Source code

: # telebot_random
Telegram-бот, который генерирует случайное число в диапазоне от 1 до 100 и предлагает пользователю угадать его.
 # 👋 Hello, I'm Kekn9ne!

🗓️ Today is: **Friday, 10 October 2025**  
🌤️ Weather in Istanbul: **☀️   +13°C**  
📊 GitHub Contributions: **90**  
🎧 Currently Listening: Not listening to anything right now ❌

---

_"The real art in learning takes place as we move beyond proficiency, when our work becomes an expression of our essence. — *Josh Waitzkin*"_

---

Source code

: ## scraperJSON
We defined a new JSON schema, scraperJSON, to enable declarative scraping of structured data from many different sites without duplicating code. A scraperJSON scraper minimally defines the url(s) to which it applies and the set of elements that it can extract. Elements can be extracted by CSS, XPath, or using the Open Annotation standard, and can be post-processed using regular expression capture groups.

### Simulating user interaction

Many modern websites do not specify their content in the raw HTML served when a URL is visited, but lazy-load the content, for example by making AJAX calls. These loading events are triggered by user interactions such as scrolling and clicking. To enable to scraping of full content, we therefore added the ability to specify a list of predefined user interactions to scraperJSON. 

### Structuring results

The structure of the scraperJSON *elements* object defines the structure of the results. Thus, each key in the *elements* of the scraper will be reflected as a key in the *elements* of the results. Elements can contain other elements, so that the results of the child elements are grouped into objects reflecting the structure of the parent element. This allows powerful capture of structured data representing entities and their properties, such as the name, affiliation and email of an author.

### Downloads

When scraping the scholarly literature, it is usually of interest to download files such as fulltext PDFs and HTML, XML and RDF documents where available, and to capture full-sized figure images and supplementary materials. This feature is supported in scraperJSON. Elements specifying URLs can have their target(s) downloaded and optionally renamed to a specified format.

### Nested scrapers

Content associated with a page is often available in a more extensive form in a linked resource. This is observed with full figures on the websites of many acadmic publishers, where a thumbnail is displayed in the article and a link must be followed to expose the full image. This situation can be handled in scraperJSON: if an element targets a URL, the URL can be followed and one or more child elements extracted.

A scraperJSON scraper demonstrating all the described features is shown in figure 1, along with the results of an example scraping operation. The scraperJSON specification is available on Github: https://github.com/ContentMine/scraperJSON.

▬▬▬▬▬▬

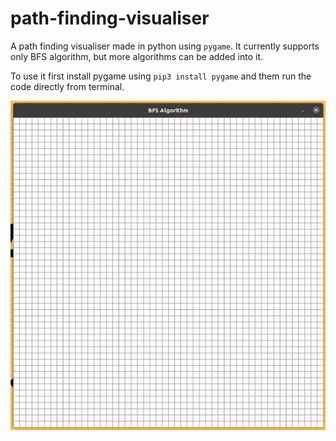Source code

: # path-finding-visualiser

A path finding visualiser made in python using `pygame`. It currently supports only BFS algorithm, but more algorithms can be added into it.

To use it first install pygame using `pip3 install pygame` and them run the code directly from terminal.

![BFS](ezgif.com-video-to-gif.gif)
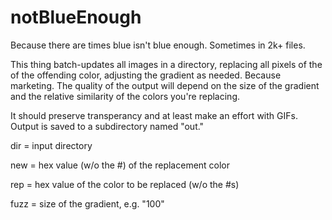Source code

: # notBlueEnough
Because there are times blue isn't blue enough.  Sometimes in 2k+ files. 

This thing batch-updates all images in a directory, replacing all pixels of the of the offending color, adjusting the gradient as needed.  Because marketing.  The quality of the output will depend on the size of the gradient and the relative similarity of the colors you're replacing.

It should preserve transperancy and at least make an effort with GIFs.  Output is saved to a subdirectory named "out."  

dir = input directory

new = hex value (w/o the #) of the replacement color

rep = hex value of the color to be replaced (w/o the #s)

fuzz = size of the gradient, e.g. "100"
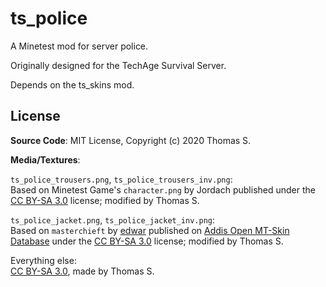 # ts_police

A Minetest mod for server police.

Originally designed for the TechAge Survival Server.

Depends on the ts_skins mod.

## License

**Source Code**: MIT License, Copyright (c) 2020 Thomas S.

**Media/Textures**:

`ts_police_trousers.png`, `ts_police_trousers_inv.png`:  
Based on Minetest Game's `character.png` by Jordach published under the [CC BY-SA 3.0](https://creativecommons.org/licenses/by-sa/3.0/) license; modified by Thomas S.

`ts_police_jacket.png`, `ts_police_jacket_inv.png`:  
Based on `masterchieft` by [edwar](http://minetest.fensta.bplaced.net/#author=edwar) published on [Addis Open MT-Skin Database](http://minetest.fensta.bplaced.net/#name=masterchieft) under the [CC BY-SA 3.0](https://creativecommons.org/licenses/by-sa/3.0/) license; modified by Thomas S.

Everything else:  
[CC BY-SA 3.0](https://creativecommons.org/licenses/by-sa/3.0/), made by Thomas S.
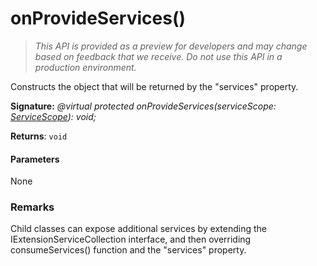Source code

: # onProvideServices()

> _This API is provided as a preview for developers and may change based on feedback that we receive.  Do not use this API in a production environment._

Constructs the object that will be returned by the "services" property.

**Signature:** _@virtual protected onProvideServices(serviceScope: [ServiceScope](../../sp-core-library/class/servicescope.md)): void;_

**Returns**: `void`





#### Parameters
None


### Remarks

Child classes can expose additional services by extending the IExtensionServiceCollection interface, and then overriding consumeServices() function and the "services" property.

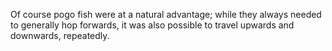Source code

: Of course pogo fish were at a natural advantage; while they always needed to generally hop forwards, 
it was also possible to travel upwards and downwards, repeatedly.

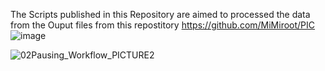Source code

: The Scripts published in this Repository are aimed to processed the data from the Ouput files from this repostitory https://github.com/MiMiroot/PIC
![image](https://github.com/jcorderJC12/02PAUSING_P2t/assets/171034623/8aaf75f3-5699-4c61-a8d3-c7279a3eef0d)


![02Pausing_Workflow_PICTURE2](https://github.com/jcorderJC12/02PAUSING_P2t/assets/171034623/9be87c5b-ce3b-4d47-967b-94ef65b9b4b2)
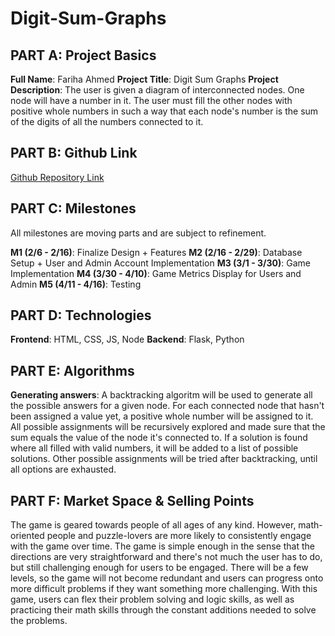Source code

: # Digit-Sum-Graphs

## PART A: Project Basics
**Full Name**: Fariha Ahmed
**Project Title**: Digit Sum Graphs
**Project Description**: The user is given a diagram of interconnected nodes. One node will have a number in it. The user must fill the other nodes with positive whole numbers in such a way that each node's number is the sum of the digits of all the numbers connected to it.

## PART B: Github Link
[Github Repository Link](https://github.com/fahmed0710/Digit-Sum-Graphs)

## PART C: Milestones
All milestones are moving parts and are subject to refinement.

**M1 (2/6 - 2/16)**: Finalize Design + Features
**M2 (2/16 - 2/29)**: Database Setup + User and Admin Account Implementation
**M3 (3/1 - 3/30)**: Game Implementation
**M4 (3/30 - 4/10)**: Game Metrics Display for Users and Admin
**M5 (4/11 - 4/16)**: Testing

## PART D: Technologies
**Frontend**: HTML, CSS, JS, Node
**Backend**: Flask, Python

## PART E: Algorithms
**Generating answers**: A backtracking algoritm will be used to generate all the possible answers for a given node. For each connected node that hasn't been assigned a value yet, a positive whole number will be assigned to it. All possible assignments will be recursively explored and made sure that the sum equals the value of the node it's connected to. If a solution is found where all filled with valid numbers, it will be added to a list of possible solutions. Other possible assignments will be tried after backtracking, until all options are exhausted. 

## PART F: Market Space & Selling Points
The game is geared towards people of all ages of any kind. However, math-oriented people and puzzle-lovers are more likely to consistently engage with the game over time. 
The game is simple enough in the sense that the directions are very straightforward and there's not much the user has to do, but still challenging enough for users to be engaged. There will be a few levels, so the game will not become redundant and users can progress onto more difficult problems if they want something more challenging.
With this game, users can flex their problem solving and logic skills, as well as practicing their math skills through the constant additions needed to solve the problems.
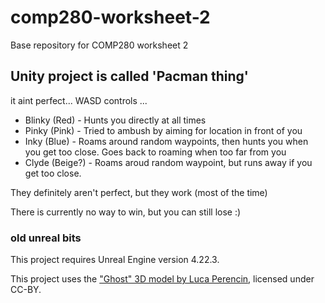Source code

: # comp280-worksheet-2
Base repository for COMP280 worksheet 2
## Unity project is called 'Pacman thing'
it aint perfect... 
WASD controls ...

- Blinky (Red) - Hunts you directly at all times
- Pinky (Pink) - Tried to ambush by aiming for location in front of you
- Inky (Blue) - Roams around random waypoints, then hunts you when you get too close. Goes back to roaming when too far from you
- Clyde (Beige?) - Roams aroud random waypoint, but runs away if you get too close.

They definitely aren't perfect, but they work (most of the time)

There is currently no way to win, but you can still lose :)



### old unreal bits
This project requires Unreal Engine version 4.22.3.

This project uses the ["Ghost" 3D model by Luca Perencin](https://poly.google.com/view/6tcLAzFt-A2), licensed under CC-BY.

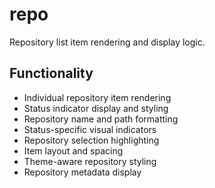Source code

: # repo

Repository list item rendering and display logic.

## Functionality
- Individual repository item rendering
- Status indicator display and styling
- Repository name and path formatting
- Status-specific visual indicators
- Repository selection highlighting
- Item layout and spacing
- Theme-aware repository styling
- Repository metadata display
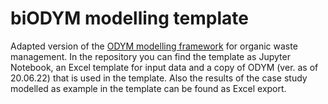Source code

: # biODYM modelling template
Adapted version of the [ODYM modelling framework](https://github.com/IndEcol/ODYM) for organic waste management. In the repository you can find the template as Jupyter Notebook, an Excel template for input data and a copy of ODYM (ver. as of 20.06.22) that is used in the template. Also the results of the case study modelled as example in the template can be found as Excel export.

▬▬▬▬▬▬

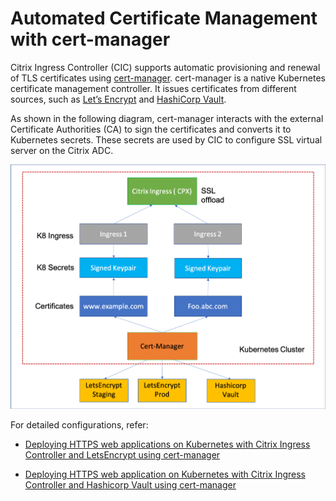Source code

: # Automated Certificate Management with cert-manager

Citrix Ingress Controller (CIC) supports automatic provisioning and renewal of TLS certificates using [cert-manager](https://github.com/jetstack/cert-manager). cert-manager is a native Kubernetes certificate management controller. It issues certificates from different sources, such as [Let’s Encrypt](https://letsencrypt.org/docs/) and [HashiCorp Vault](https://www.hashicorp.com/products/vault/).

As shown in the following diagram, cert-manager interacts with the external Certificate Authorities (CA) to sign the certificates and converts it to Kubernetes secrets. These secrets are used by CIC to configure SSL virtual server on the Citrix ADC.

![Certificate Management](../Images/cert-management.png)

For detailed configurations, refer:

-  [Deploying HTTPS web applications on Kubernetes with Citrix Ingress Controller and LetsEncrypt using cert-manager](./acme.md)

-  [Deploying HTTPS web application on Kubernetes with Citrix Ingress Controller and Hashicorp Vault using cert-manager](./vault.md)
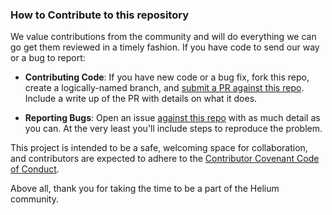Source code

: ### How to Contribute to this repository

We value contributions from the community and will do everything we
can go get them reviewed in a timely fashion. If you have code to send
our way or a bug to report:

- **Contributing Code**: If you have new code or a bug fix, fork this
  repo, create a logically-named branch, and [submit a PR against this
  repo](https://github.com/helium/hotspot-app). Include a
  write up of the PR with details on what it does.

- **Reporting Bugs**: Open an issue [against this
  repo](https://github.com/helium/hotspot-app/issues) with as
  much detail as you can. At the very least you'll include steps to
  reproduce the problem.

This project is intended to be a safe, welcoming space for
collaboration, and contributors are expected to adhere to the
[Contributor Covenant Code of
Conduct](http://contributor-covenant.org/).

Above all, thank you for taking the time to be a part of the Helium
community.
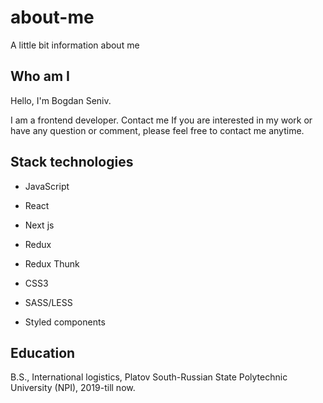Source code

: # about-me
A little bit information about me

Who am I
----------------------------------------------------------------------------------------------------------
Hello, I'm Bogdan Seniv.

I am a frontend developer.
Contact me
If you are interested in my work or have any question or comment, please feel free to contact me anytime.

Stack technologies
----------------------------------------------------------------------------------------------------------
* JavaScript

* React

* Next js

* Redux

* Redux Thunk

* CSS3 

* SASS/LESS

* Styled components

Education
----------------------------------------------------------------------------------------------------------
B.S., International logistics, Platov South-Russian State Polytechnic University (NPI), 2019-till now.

▬▬▬▬▬▬

### [TASK TO COMPLETE]
Start at the line above containing "# ts_police" and stop at the line containing "it was also": print those lines and everything between them exactly, but not the pictures.

### [SOLUTION FOR THIS EXERCISE]
 # ts_police

A Minetest mod for server police.

Originally designed for the TechAge Survival Server.

Depends on the ts_skins mod.

## License

**Source Code**: MIT License, Copyright (c) 2020 Thomas S.

**Media/Textures**:

`ts_police_trousers.png`, `ts_police_trousers_inv.png`:  
Based on Minetest Game's `character.png` by Jordach published under the [CC BY-SA 3.0](https://creativecommons.org/licenses/by-sa/3.0/) license; modified by Thomas S.

`ts_police_jacket.png`, `ts_police_jacket_inv.png`:  
Based on `masterchieft` by [edwar](http://minetest.fensta.bplaced.net/#author=edwar) published on [Addis Open MT-Skin Database](http://minetest.fensta.bplaced.net/#name=masterchieft) under the [CC BY-SA 3.0](https://creativecommons.org/licenses/by-sa/3.0/) license; modified by Thomas S.

Everything else:  
[CC BY-SA 3.0](https://creativecommons.org/licenses/by-sa/3.0/), made by Thomas S.
Source code

: # onProvideServices()

> _This API is provided as a preview for developers and may change based on feedback that we receive.  Do not use this API in a production environment._

Constructs the object that will be returned by the "services" property.

**Signature:** _@virtual protected onProvideServices(serviceScope: [ServiceScope](../../sp-core-library/class/servicescope.md)): void;_

**Returns**: `void`





#### Parameters
None


### Remarks

Child classes can expose additional services by extending the IExtensionServiceCollection interface, and then overriding consumeServices() function and the "services" property.

Source code

: Of course pogo fish were at a natural advantage; while they always needed to generally hop forwards, 
it was also possible to travel upwards and downwards, repeatedly.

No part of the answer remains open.